---------- INPUT DATA

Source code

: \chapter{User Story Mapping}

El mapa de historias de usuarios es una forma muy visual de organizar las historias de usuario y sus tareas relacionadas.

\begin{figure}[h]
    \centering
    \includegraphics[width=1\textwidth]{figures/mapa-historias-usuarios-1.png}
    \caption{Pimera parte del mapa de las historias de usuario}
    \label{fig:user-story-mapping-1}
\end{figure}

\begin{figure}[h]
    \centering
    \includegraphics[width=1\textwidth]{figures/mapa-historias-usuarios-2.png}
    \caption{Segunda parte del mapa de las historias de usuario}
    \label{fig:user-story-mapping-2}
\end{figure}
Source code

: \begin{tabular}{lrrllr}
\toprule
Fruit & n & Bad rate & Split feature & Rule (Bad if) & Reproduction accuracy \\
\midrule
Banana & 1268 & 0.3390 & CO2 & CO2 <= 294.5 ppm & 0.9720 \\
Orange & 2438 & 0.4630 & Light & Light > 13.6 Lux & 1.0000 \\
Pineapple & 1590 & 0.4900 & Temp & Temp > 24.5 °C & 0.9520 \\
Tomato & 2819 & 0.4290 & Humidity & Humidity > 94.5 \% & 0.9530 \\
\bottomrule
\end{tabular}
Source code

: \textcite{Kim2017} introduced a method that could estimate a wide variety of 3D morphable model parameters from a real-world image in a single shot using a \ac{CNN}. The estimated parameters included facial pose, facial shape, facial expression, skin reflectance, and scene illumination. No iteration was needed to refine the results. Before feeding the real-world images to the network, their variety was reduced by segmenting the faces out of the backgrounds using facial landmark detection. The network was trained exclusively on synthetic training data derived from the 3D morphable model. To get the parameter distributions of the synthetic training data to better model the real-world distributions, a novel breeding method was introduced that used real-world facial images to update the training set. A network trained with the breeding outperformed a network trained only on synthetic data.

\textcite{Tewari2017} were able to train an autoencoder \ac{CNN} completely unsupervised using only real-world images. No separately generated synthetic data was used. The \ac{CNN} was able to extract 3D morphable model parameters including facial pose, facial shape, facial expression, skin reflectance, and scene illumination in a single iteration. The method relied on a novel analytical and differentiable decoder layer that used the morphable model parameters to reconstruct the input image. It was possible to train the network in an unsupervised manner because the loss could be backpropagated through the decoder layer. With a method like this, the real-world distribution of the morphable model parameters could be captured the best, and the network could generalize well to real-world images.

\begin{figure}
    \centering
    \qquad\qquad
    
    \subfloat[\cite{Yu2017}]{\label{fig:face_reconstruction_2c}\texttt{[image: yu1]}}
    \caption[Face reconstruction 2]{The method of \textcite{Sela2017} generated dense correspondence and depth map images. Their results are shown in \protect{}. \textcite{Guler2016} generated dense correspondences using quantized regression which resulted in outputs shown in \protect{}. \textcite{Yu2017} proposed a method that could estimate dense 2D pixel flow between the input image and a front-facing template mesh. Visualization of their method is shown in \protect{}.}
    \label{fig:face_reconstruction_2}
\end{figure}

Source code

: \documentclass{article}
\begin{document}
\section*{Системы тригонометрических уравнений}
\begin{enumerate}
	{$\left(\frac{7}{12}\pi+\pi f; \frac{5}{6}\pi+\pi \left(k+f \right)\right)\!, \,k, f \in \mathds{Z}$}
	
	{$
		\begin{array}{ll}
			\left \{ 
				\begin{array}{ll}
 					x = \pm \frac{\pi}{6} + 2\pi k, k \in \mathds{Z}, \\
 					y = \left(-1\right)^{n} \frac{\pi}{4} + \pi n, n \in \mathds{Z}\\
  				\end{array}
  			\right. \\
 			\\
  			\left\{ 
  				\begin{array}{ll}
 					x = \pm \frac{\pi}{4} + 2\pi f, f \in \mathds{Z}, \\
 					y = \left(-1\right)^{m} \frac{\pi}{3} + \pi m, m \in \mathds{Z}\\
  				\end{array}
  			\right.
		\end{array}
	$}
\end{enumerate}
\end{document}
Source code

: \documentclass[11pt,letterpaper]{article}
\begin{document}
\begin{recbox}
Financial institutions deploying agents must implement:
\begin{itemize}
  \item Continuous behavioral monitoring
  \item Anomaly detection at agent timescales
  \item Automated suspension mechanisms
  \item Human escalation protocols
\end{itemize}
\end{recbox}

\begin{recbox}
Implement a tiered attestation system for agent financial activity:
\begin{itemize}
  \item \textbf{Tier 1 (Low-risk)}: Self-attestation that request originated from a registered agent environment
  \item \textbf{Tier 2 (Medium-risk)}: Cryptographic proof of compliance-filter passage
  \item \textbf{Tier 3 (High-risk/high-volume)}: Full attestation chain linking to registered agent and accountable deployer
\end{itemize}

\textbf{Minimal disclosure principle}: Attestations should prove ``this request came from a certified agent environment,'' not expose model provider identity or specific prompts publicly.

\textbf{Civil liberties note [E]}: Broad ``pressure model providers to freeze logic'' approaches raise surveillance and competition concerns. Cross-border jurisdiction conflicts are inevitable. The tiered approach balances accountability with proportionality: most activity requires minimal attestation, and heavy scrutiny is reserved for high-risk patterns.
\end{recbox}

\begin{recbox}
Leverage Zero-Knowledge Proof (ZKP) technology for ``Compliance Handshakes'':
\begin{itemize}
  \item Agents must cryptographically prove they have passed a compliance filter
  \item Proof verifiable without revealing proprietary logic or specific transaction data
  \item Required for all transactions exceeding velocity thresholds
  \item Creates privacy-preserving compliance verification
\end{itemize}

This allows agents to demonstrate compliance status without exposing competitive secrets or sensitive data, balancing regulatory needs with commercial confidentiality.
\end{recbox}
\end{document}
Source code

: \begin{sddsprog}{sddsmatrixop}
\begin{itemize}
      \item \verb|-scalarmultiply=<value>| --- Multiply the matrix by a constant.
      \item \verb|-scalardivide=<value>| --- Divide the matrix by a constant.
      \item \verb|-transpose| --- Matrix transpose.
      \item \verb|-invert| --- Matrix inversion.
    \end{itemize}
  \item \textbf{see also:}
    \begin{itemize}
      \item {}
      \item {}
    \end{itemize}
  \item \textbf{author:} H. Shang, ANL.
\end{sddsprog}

--------------------

▶ **AIM OF THE TASK**:
The records must each be output verbatim, with nothing left out.

▶ **ANSWER SPACE**:
Source code

: \chapter{User Story Mapping}

El mapa de historias de usuarios es una forma muy visual de organizar las historias de usuario y sus tareas relacionadas.

\begin{figure}[h]
    \centering
    \includegraphics[width=1\textwidth]{figures/mapa-historias-usuarios-1.png}
    \caption{Pimera parte del mapa de las historias de usuario}
    \label{fig:user-story-mapping-1}
\end{figure}

\begin{figure}[h]
    \centering
    \includegraphics[width=1\textwidth]{figures/mapa-historias-usuarios-2.png}
    \caption{Segunda parte del mapa de las historias de usuario}
    \label{fig:user-story-mapping-2}
\end{figure}
Source code

: \begin{tabular}{lrrllr}
\toprule
Fruit & n & Bad rate & Split feature & Rule (Bad if) & Reproduction accuracy \\
\midrule
Banana & 1268 & 0.3390 & CO2 & CO2 <= 294.5 ppm & 0.9720 \\
Orange & 2438 & 0.4630 & Light & Light > 13.6 Lux & 1.0000 \\
Pineapple & 1590 & 0.4900 & Temp & Temp > 24.5 °C & 0.9520 \\
Tomato & 2819 & 0.4290 & Humidity & Humidity > 94.5 \% & 0.9530 \\
\bottomrule
\end{tabular}
Source code

: \textcite{Kim2017} introduced a method that could estimate a wide variety of 3D morphable model parameters from a real-world image in a single shot using a \ac{CNN}. The estimated parameters included facial pose, facial shape, facial expression, skin reflectance, and scene illumination. No iteration was needed to refine the results. Before feeding the real-world images to the network, their variety was reduced by segmenting the faces out of the backgrounds using facial landmark detection. The network was trained exclusively on synthetic training data derived from the 3D morphable model. To get the parameter distributions of the synthetic training data to better model the real-world distributions, a novel breeding method was introduced that used real-world facial images to update the training set. A network trained with the breeding outperformed a network trained only on synthetic data.

\textcite{Tewari2017} were able to train an autoencoder \ac{CNN} completely unsupervised using only real-world images. No separately generated synthetic data was used. The \ac{CNN} was able to extract 3D morphable model parameters including facial pose, facial shape, facial expression, skin reflectance, and scene illumination in a single iteration. The method relied on a novel analytical and differentiable decoder layer that used the morphable model parameters to reconstruct the input image. It was possible to train the network in an unsupervised manner because the loss could be backpropagated through the decoder layer. With a method like this, the real-world distribution of the morphable model parameters could be captured the best, and the network could generalize well to real-world images.

\begin{figure}
    \centering
    \qquad\qquad
    
    \subfloat[\cite{Yu2017}]{\label{fig:face_reconstruction_2c}\texttt{[image: yu1]}}
    \caption[Face reconstruction 2]{The method of \textcite{Sela2017} generated dense correspondence and depth map images. Their results are shown in \protect{}. \textcite{Guler2016} generated dense correspondences using quantized regression which resulted in outputs shown in \protect{}. \textcite{Yu2017} proposed a method that could estimate dense 2D pixel flow between the input image and a front-facing template mesh. Visualization of their method is shown in \protect{}.}
    \label{fig:face_reconstruction_2}
\end{figure}

Source code

: \documentclass{article}
\begin{document}
\section*{Системы тригонометрических уравнений}
\begin{enumerate}
	{$\left(\frac{7}{12}\pi+\pi f; \frac{5}{6}\pi+\pi \left(k+f \right)\right)\!, \,k, f \in \mathds{Z}$}
	
	{$
		\begin{array}{ll}
			\left \{ 
				\begin{array}{ll}
 					x = \pm \frac{\pi}{6} + 2\pi k, k \in \mathds{Z}, \\
 					y = \left(-1\right)^{n} \frac{\pi}{4} + \pi n, n \in \mathds{Z}\\
  				\end{array}
  			\right. \\
 			\\
  			\left\{ 
  				\begin{array}{ll}
 					x = \pm \frac{\pi}{4} + 2\pi f, f \in \mathds{Z}, \\
 					y = \left(-1\right)^{m} \frac{\pi}{3} + \pi m, m \in \mathds{Z}\\
  				\end{array}
  			\right.
		\end{array}
	$}
\end{enumerate}
\end{document}
Source code

: \documentclass[11pt,letterpaper]{article}
\begin{document}
\begin{recbox}
Financial institutions deploying agents must implement:
\begin{itemize}
  \item Continuous behavioral monitoring
  \item Anomaly detection at agent timescales
  \item Automated suspension mechanisms
  \item Human escalation protocols
\end{itemize}
\end{recbox}

\begin{recbox}
Implement a tiered attestation system for agent financial activity:
\begin{itemize}
  \item \textbf{Tier 1 (Low-risk)}: Self-attestation that request originated from a registered agent environment
  \item \textbf{Tier 2 (Medium-risk)}: Cryptographic proof of compliance-filter passage
  \item \textbf{Tier 3 (High-risk/high-volume)}: Full attestation chain linking to registered agent and accountable deployer
\end{itemize}

\textbf{Minimal disclosure principle}: Attestations should prove ``this request came from a certified agent environment,'' not expose model provider identity or specific prompts publicly.

\textbf{Civil liberties note [E]}: Broad ``pressure model providers to freeze logic'' approaches raise surveillance and competition concerns. Cross-border jurisdiction conflicts are inevitable. The tiered approach balances accountability with proportionality: most activity requires minimal attestation, and heavy scrutiny is reserved for high-risk patterns.
\end{recbox}

\begin{recbox}
Leverage Zero-Knowledge Proof (ZKP) technology for ``Compliance Handshakes'':
\begin{itemize}
  \item Agents must cryptographically prove they have passed a compliance filter
  \item Proof verifiable without revealing proprietary logic or specific transaction data
  \item Required for all transactions exceeding velocity thresholds
  \item Creates privacy-preserving compliance verification
\end{itemize}

This allows agents to demonstrate compliance status without exposing competitive secrets or sensitive data, balancing regulatory needs with commercial confidentiality.
\end{recbox}
\end{document}
Source code

: \begin{sddsprog}{sddsmatrixop}
\begin{itemize}
      \item \verb|-scalarmultiply=<value>| --- Multiply the matrix by a constant.
      \item \verb|-scalardivide=<value>| --- Divide the matrix by a constant.
      \item \verb|-transpose| --- Matrix transpose.
      \item \verb|-invert| --- Matrix inversion.
    \end{itemize}
  \item \textbf{see also:}
    \begin{itemize}
      \item {}
      \item {}
    \end{itemize}
  \item \textbf{author:} H. Shang, ANL.
\end{sddsprog}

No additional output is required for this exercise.